** Opening RECORDS PROVIDED block **

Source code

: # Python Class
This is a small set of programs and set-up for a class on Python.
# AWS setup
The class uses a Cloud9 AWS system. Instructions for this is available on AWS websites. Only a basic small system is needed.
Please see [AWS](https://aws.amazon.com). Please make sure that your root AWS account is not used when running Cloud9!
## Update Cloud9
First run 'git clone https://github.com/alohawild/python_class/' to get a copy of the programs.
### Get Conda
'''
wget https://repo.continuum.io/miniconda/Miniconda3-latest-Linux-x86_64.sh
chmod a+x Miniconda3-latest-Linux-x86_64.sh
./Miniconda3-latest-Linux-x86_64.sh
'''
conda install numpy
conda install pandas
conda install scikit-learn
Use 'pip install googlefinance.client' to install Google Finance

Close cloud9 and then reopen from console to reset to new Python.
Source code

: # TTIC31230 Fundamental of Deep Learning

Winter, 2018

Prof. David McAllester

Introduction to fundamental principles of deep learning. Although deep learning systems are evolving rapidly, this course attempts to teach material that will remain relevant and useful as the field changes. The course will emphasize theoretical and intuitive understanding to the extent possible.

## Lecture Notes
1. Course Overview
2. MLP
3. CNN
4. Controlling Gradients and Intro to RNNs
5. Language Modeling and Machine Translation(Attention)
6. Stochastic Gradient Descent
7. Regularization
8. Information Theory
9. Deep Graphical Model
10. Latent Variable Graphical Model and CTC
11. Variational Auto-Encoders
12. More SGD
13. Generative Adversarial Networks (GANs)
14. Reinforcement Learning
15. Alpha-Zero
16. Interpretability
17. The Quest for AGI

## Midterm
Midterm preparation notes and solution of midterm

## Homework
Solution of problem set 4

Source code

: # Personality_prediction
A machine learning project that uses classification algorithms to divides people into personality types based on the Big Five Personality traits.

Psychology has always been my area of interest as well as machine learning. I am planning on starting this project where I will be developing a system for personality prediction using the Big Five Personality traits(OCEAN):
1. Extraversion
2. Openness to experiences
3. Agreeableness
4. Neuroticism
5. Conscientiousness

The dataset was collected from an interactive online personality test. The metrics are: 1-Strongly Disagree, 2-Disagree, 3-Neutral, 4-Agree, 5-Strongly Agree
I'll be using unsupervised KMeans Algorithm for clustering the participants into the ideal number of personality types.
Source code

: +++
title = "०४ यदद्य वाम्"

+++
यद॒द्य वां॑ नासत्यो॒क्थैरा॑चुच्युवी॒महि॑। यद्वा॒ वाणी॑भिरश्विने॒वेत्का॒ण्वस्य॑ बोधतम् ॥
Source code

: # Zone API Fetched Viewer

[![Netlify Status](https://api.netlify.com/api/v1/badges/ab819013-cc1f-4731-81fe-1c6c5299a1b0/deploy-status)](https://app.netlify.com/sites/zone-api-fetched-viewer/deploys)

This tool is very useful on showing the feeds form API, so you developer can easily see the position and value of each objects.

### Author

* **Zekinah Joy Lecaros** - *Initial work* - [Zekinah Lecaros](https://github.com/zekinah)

** Closing RECORDS PROVIDED block **

- EXERCISE REQUIREMENTS:
Restate every entry exactly. Leave nothing out.

- RESPONSE:
Source code

: # Python Class
This is a small set of programs and set-up for a class on Python.
# AWS setup
The class uses a Cloud9 AWS system. Instructions for this is available on AWS websites. Only a basic small system is needed.
Please see [AWS](https://aws.amazon.com). Please make sure that your root AWS account is not used when running Cloud9!
## Update Cloud9
First run 'git clone https://github.com/alohawild/python_class/' to get a copy of the programs.
### Get Conda
'''
wget https://repo.continuum.io/miniconda/Miniconda3-latest-Linux-x86_64.sh
chmod a+x Miniconda3-latest-Linux-x86_64.sh
./Miniconda3-latest-Linux-x86_64.sh
'''
conda install numpy
conda install pandas
conda install scikit-learn
Use 'pip install googlefinance.client' to install Google Finance

Close cloud9 and then reopen from console to reset to new Python.
Source code

: # TTIC31230 Fundamental of Deep Learning

Winter, 2018

Prof. David McAllester

Introduction to fundamental principles of deep learning. Although deep learning systems are evolving rapidly, this course attempts to teach material that will remain relevant and useful as the field changes. The course will emphasize theoretical and intuitive understanding to the extent possible.

## Lecture Notes
1. Course Overview
2. MLP
3. CNN
4. Controlling Gradients and Intro to RNNs
5. Language Modeling and Machine Translation(Attention)
6. Stochastic Gradient Descent
7. Regularization
8. Information Theory
9. Deep Graphical Model
10. Latent Variable Graphical Model and CTC
11. Variational Auto-Encoders
12. More SGD
13. Generative Adversarial Networks (GANs)
14. Reinforcement Learning
15. Alpha-Zero
16. Interpretability
17. The Quest for AGI

## Midterm
Midterm preparation notes and solution of midterm

## Homework
Solution of problem set 4

Source code

: # Personality_prediction
A machine learning project that uses classification algorithms to divides people into personality types based on the Big Five Personality traits.

Psychology has always been my area of interest as well as machine learning. I am planning on starting this project where I will be developing a system for personality prediction using the Big Five Personality traits(OCEAN):
1. Extraversion
2. Openness to experiences
3. Agreeableness
4. Neuroticism
5. Conscientiousness

The dataset was collected from an interactive online personality test. The metrics are: 1-Strongly Disagree, 2-Disagree, 3-Neutral, 4-Agree, 5-Strongly Agree
I'll be using unsupervised KMeans Algorithm for clustering the participants into the ideal number of personality types.
Source code

: +++
title = "०४ यदद्य वाम्"

+++
यद॒द्य वां॑ नासत्यो॒क्थैरा॑चुच्युवी॒महि॑। यद्वा॒ वाणी॑भिरश्विने॒वेत्का॒ण्वस्य॑ बोधतम् ॥
Source code

: # Zone API Fetched Viewer

[![Netlify Status](https://api.netlify.com/api/v1/badges/ab819013-cc1f-4731-81fe-1c6c5299a1b0/deploy-status)](https://app.netlify.com/sites/zone-api-fetched-viewer/deploys)

This tool is very useful on showing the feeds form API, so you developer can easily see the position and value of each objects.

### Author

* **Zekinah Joy Lecaros** - *Initial work* - [Zekinah Lecaros](https://github.com/zekinah)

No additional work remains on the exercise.